Phenomenon: When creating a new virtual machine, after the virtual machine enters the “running” state (libvirt reports running, and the qemu process starts), a disk is loaded. During the kernel startup process, the disk (vdb) is recognized, and then qemu receives a device removal event, which is fed back to libvirt. Libvirt updates the XML, causing inconsistency between the disk state recorded in the zstack database and the XML on the host.
The main issue here is that the libvirt loading device interface returns success, and the XML corresponding to the device is also added. However, this device is deleted according to the event feedback from qemu.
Important log information: Here, let’s first analyze the system logs in the guest OS:
Here, we notice the logs related to pciehp because this virtual machine is UEFI-booted, leading to numerous pcie-related logs (due to UEFI boot requiring the q35 machine type, which defaults to pcie devices).
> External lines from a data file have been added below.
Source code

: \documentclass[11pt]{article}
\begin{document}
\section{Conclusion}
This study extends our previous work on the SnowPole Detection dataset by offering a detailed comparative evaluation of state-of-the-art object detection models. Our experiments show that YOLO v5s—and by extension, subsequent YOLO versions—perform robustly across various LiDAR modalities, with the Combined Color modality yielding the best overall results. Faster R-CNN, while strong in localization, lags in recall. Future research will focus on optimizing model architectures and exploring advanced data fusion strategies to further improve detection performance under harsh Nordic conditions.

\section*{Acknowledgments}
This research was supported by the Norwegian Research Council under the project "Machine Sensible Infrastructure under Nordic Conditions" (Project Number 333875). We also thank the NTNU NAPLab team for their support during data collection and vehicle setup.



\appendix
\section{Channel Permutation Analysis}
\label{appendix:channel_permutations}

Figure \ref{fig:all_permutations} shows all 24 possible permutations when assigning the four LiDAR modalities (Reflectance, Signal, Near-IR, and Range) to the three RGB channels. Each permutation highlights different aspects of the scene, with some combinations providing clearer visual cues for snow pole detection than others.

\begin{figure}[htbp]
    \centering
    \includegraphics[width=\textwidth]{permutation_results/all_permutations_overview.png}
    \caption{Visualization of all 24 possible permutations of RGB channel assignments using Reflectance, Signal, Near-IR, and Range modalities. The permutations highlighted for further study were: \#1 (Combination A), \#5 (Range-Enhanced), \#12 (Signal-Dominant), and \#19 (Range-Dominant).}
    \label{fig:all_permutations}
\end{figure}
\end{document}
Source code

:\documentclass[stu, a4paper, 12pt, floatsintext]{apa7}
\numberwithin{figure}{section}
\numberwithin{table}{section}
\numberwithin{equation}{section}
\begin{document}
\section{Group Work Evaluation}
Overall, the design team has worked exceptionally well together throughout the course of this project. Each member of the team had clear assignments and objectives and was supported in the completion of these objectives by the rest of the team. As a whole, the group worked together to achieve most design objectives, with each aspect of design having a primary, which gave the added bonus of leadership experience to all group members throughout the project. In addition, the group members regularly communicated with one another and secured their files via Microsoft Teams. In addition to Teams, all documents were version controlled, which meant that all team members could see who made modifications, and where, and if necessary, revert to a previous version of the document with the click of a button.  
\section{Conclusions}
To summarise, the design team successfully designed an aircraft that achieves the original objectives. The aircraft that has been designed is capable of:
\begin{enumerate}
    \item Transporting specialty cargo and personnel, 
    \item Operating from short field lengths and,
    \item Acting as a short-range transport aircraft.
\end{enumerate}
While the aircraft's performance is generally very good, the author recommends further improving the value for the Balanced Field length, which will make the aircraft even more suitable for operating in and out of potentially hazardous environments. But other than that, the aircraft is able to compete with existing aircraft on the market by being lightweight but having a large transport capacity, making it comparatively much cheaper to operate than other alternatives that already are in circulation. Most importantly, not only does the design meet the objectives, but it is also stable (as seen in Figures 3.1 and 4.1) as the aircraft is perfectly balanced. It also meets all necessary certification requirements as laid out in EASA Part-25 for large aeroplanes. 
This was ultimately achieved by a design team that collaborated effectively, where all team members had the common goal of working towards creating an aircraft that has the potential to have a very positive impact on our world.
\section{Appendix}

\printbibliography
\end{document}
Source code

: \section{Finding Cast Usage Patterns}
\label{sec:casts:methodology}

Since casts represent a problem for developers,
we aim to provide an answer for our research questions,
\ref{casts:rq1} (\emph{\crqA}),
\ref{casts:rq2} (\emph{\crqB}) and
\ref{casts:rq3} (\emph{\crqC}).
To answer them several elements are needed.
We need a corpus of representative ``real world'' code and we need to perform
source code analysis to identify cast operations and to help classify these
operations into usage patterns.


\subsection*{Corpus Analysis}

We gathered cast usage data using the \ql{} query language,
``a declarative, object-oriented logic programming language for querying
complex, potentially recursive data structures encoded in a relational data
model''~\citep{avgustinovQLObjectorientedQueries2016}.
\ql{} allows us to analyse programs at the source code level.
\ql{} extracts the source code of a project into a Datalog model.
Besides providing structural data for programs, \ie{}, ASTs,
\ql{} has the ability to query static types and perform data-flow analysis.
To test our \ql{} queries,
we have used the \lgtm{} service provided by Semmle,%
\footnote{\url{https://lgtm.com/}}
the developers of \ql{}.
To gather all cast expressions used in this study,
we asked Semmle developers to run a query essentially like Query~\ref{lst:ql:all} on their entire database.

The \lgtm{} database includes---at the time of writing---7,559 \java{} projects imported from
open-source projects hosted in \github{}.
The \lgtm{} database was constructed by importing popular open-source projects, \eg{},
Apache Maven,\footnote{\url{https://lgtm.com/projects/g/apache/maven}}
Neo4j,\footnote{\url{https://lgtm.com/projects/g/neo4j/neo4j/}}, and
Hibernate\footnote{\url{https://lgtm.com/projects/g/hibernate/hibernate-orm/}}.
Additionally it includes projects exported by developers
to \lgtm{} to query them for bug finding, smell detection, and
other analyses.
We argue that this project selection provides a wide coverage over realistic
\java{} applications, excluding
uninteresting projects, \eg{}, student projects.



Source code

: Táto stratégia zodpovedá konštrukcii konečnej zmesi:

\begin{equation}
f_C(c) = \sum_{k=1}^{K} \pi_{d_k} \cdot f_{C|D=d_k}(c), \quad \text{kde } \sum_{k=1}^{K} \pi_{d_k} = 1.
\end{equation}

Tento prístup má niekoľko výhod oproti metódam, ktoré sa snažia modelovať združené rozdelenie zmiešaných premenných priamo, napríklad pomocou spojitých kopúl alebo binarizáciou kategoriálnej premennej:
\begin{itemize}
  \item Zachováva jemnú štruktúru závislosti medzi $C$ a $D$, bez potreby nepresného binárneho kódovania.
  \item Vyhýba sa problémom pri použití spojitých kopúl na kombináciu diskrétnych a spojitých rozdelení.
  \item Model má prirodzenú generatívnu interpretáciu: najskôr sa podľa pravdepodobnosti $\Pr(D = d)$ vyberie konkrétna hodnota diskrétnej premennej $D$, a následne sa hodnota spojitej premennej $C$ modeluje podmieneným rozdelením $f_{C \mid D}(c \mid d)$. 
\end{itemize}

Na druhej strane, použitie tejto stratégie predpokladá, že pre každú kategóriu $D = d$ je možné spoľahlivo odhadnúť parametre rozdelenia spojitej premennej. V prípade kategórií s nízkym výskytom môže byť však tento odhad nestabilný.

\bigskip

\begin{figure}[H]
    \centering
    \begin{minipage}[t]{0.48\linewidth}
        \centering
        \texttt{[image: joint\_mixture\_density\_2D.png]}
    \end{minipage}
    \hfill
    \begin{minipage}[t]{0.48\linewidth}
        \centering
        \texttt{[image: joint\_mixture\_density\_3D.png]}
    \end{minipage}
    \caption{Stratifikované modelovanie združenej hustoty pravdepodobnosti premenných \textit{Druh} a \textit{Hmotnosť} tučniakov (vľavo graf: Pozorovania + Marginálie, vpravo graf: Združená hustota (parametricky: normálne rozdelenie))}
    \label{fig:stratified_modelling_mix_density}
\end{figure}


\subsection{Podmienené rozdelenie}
The initially observed logs include an error log from pcieport:
1 | pci 0000:00:02.7: BAR 13: failed to assign [io size 0x1000] |
Followed by the recognition of the vdb device:
1 | _virtio_blk virtio6: [vdb] 104857600 512-byte logical blocks (537 GB/500 GiB) |
An external interrupt is sent to the virtual machine:
1 | pciehp 0000:00:02.7:pcie004: Slot(0-7): Attention button pressed |
Subsequently, through ausearch, it is identified that libvirt received a device deletion event, leading to the removal of the mentioned device:
libvirt received device deleted event, removing the device
Based on these scenarios, we have summarized the steps to reproduce the issue:
- During the kernel startup process
- Load the data disk.
- Check for inconsistencies between the XML and the database.
- Through repeated testing of VM boot and data disk loading, the issue can be reproduced.
Regarding the error logs mentioned above, the explanation is as follows:
pci 0000:00:02.7: BAR 13: failed to assign [io size 0x1000]
:- According to https://access.redhat.com/solutions/3144711, this error may occur because in virtualized environments, there might be more PCIe ports than in a real physical environment, leading to this error. However, it does not have any actual impact.
_virtio_blk virtio6: [vdb] 104857600 512-byte logical blocks (537 GB/500 GiB)
:- This indicates that the virtio-blk disk has indeed been successfully loaded, as it has been recognized within the virtual machine.
pciehp 0000:00:02.7:pcie004: Slot(0-7): Attention button pressed
:- “Attention button pressed” indicates that when resetting the PCIe slot, QEMU sends the corresponding interrupt. When the host receives this interrupt, the corresponding processing logic prints this log.
As for the key QEMU code, by searching the codebase, it has been confirmed that QEMU sends the corresponding interrupt when resetting the PCIe slot, and the host prints the log as part of the corresponding processing logic.
code from pcie.c
1 | pci_word_test_and_clear_mask(exp_cap + PCI_EXP_SLTSTA, |
which is used in qdev.c
1 | QLIST_FOREACH(bus, &dev->child_bus, sibling) { |
During the device hotplug process, there will be a reset action.
Kernel-related code:
from pciehp_hpc.c
1 | static int pciehp_poll(void *data) |
This code represents a kernel function for polling PCIe Hot Plug events. It uses a kernel thread (kthread) to continuously poll for interrupt events or user requests related to PCIe Hot Plug. The function includes a timeout mechanism with an initial delay of 10 seconds and then repeats the polling process based on the specified polling time. The function stops when the kernel thread should stop (kthread_should_stop() returns true).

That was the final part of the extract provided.